Monday, October 29, 2012

Interlude: The Hazards

This post details some of the hazards of sailing, especially sandbars and reefs.


Interlude 27: The Hazards
Many are the dangers that a ship's crew members face, what with storms, pirates, sea monsters and the like. There are other perils, however, that, while less spectacular, can be just as harmful to a vessel. Detailed here are some of these potential threats—or, in the hands of a skilled sailor, perhaps even tools of the trade.

In many ways these hazards function just like traps in the dungeon setting. Each has a DC for Spot or Search checks to notice it, along with DC's for other skill checks to avoid it. Success in one or the other means that the party can avoid it, while failure in both forces characters to suffer the consequences.

Coral Reefs
These clumps of coral are probably the greatest danger to vessels, if they go unnoticed. They are very sharp and quite solid, acting like a spear to be driven through the hull of a ship. The difficulty for seeing them, along with the damage that they can do, depends on the size of the reef in question.

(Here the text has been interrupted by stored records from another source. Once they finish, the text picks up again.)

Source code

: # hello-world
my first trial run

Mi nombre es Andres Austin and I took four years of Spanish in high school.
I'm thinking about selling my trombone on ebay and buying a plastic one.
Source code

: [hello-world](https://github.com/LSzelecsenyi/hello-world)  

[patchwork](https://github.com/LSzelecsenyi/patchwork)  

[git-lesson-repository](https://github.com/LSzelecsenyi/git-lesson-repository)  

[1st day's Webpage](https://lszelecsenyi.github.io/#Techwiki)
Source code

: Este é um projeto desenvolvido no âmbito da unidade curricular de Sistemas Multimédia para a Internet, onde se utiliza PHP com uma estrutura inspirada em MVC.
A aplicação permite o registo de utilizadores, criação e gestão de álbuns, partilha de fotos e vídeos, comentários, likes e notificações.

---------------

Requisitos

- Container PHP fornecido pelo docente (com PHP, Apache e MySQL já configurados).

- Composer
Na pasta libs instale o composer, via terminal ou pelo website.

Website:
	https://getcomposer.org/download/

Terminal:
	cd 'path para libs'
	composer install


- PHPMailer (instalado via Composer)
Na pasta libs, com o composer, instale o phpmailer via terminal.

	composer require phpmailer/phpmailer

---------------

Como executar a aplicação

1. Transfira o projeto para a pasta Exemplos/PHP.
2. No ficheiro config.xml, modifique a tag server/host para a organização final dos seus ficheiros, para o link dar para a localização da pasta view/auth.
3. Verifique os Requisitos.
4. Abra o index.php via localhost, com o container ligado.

Huge—DC 26 to notice—DC 20 to avoid—Damage 4d8
Gargantuan—DC 23 to notice—DC 23 to avoid—Damage 6d8
Colossal—DC 20 to notice—DC 26 to avoid—Damage 8d8

Furthermore, a vessel that suffers more than 50% of its hull points in damage from a collision is stopped dead in the water. In order to free it, the crew of the ship must succeed at a DC 24 Profession: sailor check, a process that last one hour. The DC of this check is reduced by two for every step that the tide rises, representing the fact that rising water can simply float a ship free (see below for more details). This means that ships which hit an obstacle during high tide are in big trouble. At the GM's discretion, each time the tide falls by a step, the obstacle does one quarter the original damage again to a trapped ship; this represents new stresses on the hull due to the falling water level. Woe to those poor ships that should be trapped in such a way if a storm arises.

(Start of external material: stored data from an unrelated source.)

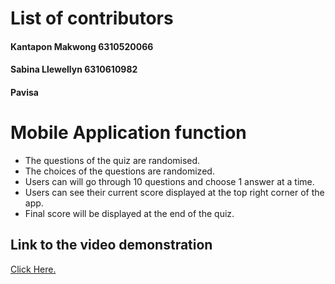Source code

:# List of contributors
#### Kantapon Makwong 6310520066
#### Sabina Llewellyn 6310610982
#### Pavisa 

# Mobile Application function
- The questions of the quiz are randomised.
- The choices of the questions are randomized.
- Users can will go through 10 questions and choose 1 answer at a time.
- Users can see their current score displayed at the top right corner of the app.
- Final score will be displayed at the end of the quiz.

## Link to the video demonstration

[Click Here.](__)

While not as big a danger as reefs, given the fact that they're neither solid nor pointy, sandbars can still be dangerous if they bring a ship to a halt during a dangerous situation.

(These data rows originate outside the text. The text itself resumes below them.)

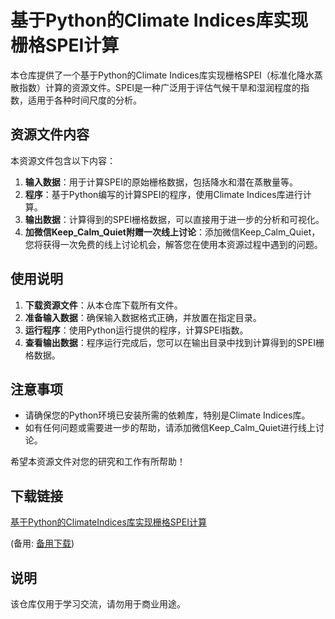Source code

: # 基于Python的Climate Indices库实现栅格SPEI计算

本仓库提供了一个基于Python的Climate Indices库实现栅格SPEI（标准化降水蒸散指数）计算的资源文件。SPEI是一种广泛用于评估气候干旱和湿润程度的指数，适用于各种时间尺度的分析。

## 资源文件内容

本资源文件包含以下内容：

1. **输入数据**：用于计算SPEI的原始栅格数据，包括降水和潜在蒸散量等。
2. **程序**：基于Python编写的计算SPEI的程序，使用Climate Indices库进行计算。
3. **输出数据**：计算得到的SPEI栅格数据，可以直接用于进一步的分析和可视化。
4. **加微信Keep_Calm_Quiet附赠一次线上讨论**：添加微信Keep_Calm_Quiet，您将获得一次免费的线上讨论机会，解答您在使用本资源过程中遇到的问题。

## 使用说明

1. **下载资源文件**：从本仓库下载所有文件。
2. **准备输入数据**：确保输入数据格式正确，并放置在指定目录。
3. **运行程序**：使用Python运行提供的程序，计算SPEI指数。
4. **查看输出数据**：程序运行完成后，您可以在输出目录中找到计算得到的SPEI栅格数据。

## 注意事项

- 请确保您的Python环境已安装所需的依赖库，特别是Climate Indices库。
- 如有任何问题或需要进一步的帮助，请添加微信Keep_Calm_Quiet进行线上讨论。

希望本资源文件对您的研究和工作有所帮助！

## 下载链接
[基于Python的ClimateIndices库实现栅格SPEI计算](https://pan.quark.cn/s/e311610a957d) 

(备用: [备用下载](https://pan.baidu.com/s/1ML4sefVP-671rFLEV1L-gg?pwd=1234))

## 说明

该仓库仅用于学习交流，请勿用于商业用途。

Huge—DC 26 to notice—DC 20 to avoid—Damage 2d8
Gargantuan—DC 23 to notice—DC 23 to avoid—Damage 3d8
Colossal—DC 20 to notice—DC 26 to avoid—Damage 4d8

Just as with reefs, mentioned above, sandbars can also stop a vessel dead in the water. In this case, the collision only needs to cause 25% of a ship's hull points in damage. What is more, the DC for a Profession: sailor check to free a vessel is only 20, and still decreases by two for each step by which the tide rises.

While these fluctuations in the depths of the world's seas are not in and of themselves dangerous, it can be important to have information about them if a ship is trapped on a sandbar or a reef. When that happens, roll 1d8, with the following results: 1—High tide; 2—Ebbing from high; 3—Middle tide; 4—Ebbing from middle; 5—Low tide; 6—Rising from low; 7—Middle tide; 8—Rising from middle. It takes about fifty minutes to move from one stage to the next, or just over twelve hours to move from one high tide to the next. (This is based on an average of tidal fluctuation; it does not apply exactly to all places in the world.)

Contrary Winds
The direction of the wind can become important when a party is facing obstacles such as these. To do so, roll 1d8, with the following results: 1—North; 2—Northeast; 3—East; 4—Southeast; 5—South; 6—Southwest; 7—West; 8—Northwest. Ships sailing into the wind suffer a -2 circumstance penalty to Profession: sailor checks, while those with it at their backs receive a +2 bonus. Those with the wind off to one side or the other have neither a bonus nor a penalty.

The Ship's Draft
The rules mentioned above assume that the obstacles are shallow enough to endanger a ship, while not being so shallow that they can plainly be seen. At times it could become necessary for a vessel to seek out dangerous waters, so as to escape from pursuit by a larger ship. For example, a Bermuda sloop could sail over a reef that doesn't threaten it, while a pursuing Spanish galleon faces grave danger. To represent this, the obstacle should be given a depth ranging from zero to five fathoms. Ships that sit higher in the water are not threatened by these obstacles. Indeed, the location of such hazards can become an important trade secret for pirates and smugglers, providing them with a weapon to wield against enemies.